Robert Nesta Marley, plus connu sous le nom de Bob Marley, est né le 6 février 1945 à Nine Miles, dans la paroisse de Saint Ann, en Jamaïque. Décédé le 11 mai 1981 à Miami, en Floride, aux États-Unis, il était un chanteur, guitariste, compositeur et réalisateur artistique jamaïcain, actif de 1959 à sa mort. Figure emblématique du reggae, il a contribué à populariser ce genre musical à l'échelle mondiale et est considéré comme le musicien de reggae le plus connu et le plus vénéré à ce jour.

Enfance et Jeunesse

Bob Marley est le fruit de l'union entre Cedella Malcom, une jeune paysanne noire de 17 ans, et Norval Marley, un capitaine blanc d'une cinquantaine d'années qui supervisait des travaux dans la campagne. Son père, Norval, prénomme son fils Nestor, et Robert en deuxième prénom, du nom de son frère. Bien que son père ait assuré une présence sporadique dans sa vie, il décède alors que Bob n'a pas encore cinq ans, laissant à son fils deux pièces de cuivre d'un penny.

Bob passe son enfance dans un hameau de collines, à une heure de route de la côte nord de la Jamaïque. Il fréquente l'école et participe aux travaux agricoles. Son grand-père Omeriah, qui l'a élevé, jouait du violon et de l'accordéon. Son oncle, musicien semi-professionnel, jouait de la guitare et du banjo dans les groupes de bal populaire.

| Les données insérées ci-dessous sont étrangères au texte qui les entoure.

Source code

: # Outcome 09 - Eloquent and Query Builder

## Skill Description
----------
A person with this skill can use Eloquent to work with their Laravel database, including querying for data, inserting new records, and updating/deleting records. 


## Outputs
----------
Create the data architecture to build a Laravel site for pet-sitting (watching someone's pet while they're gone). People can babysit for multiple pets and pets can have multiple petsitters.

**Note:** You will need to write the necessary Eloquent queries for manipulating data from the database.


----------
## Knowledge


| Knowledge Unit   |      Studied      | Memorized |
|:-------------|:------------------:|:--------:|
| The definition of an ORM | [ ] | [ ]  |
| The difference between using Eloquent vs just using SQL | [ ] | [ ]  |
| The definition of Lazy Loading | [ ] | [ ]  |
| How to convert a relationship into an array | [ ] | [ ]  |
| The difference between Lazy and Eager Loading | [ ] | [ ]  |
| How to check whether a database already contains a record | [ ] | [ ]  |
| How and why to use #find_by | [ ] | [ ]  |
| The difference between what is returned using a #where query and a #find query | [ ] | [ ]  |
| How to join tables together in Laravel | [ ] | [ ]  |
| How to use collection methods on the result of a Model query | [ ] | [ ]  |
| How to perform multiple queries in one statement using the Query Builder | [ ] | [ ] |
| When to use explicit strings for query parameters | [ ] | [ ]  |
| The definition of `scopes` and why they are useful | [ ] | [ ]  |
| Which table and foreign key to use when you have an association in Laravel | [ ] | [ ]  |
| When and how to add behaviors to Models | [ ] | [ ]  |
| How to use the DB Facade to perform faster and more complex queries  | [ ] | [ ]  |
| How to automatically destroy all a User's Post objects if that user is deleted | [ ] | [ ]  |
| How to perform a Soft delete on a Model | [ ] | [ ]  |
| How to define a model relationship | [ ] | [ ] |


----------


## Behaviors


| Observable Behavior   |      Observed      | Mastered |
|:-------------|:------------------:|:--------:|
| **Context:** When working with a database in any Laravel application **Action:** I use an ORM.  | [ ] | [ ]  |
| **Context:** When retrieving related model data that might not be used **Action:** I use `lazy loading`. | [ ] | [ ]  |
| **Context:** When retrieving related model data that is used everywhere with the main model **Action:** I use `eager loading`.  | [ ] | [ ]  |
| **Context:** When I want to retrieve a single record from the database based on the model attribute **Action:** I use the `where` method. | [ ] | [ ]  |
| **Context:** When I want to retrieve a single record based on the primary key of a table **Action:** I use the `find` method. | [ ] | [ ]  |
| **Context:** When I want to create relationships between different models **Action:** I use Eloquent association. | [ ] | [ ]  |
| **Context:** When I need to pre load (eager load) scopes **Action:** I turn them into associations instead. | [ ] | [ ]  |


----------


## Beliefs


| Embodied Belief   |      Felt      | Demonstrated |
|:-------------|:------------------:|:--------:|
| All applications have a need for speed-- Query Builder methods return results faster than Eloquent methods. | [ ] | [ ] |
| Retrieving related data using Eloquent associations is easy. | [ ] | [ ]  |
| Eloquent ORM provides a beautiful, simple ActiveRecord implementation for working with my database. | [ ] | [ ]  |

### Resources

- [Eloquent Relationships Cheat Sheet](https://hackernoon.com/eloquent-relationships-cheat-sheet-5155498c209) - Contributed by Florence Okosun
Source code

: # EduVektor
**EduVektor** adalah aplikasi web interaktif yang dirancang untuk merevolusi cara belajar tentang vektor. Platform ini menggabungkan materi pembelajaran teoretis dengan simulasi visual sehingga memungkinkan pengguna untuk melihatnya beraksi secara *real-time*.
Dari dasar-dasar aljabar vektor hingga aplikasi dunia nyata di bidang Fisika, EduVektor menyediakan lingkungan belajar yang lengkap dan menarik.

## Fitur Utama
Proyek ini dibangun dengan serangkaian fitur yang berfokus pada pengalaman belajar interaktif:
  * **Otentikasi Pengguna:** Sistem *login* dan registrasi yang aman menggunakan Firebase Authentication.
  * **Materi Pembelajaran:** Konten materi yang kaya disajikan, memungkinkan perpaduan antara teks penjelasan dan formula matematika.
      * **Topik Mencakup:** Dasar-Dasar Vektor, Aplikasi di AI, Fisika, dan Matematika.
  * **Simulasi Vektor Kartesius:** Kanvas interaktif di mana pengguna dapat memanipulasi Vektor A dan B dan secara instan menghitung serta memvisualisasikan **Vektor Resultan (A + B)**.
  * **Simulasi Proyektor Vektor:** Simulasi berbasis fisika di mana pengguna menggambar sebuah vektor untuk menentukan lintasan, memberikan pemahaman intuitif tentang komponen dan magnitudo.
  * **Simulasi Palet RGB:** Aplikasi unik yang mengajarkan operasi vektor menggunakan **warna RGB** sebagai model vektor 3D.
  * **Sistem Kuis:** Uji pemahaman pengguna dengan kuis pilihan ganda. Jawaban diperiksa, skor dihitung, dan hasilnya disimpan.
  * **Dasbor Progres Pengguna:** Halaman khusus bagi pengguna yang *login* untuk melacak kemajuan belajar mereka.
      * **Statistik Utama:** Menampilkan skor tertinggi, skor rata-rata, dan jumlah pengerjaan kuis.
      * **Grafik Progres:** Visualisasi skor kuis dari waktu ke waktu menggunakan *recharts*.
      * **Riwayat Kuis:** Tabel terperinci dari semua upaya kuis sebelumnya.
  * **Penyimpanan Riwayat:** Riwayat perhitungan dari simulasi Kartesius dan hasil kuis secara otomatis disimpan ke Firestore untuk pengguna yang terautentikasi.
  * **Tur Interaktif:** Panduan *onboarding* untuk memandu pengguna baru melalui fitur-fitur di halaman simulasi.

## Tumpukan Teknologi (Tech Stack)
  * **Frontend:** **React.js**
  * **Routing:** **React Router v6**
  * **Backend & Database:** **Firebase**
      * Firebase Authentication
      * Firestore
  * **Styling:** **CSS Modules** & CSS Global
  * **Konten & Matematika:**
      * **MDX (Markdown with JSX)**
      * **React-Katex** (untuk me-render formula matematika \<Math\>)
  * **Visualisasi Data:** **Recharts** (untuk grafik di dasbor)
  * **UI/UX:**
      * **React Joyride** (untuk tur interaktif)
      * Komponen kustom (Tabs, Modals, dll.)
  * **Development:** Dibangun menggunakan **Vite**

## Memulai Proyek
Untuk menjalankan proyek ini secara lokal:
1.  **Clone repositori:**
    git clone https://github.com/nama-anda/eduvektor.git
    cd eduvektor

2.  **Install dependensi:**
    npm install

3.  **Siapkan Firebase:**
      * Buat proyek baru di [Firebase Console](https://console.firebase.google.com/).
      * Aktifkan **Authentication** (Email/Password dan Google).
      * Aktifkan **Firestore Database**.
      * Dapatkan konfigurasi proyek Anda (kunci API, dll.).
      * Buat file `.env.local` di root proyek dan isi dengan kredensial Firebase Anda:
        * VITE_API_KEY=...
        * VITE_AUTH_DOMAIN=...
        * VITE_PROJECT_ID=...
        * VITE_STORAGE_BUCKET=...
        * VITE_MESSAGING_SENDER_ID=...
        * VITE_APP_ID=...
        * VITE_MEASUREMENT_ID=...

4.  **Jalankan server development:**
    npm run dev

Nesta, comme l'appelait sa mère, décide très tôt qu'il sera chanteur. À l'âge de cinq ans, il interprète le morceau de mento "Don't Touch Me Tomato" en frappant deux bouts de bois pour marquer le rythme. Il aime chanter et accompagne sa mère à l'église baptiste le dimanche, où il chante le gospel avec ferveur.

En 1957, sa mère quitte la campagne pour s'installer à Kingston, dans le ghetto urbain de Trench Town, où elle devient femme de ménage. Elle y vit avec Thadeus "Thaddy" Livingston, le père de Neville "Bunny" Livingston, avec qui elle aura une fille, Pearl. Bunny devient le partenaire de chant de Nesta. Ensemble, ils s'essayent sur des cantiques et des chants d'église comme "This Train". Bunny, toujours entreprenant, fabrique une première guitare avec des fils électriques sans gaine, une boîte de sardines servant de caisse de résonance et un morceau de bambou de manche. En 1959, Bob gagne une livre sterling à un concours de chant public au Queens Theatre.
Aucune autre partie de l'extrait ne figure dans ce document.